Action item => The response should contain only those lines of the entries below that include the string "float".

Extracted records:

********

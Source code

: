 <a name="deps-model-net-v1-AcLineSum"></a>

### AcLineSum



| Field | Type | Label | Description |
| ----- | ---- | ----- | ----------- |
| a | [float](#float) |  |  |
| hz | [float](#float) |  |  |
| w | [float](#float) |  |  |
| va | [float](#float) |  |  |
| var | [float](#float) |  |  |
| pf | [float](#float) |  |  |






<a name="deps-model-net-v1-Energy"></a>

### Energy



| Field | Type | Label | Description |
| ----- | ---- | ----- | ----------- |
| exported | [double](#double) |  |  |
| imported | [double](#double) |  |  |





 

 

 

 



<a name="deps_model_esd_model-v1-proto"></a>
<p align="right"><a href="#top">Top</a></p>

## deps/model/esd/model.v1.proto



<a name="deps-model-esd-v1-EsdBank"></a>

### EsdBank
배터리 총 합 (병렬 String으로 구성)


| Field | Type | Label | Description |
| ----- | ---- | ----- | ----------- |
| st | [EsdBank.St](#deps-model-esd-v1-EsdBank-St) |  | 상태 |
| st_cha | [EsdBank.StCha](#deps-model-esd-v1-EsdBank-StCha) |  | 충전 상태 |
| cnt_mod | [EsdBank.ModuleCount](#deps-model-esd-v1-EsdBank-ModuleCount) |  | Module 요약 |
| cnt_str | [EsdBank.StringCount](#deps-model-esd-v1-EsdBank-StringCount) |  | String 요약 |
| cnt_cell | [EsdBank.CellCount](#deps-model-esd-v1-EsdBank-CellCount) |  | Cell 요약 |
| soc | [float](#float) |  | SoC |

********

Written answer =>
| a | [float](#float) |  |  |
| hz | [float](#float) |  |  |
| w | [float](#float) |  |  |
| va | [float](#float) |  |  |
| var | [float](#float) |  |  |
| pf | [float](#float) |  |  |
| soc | [float](#float) |  | SoC |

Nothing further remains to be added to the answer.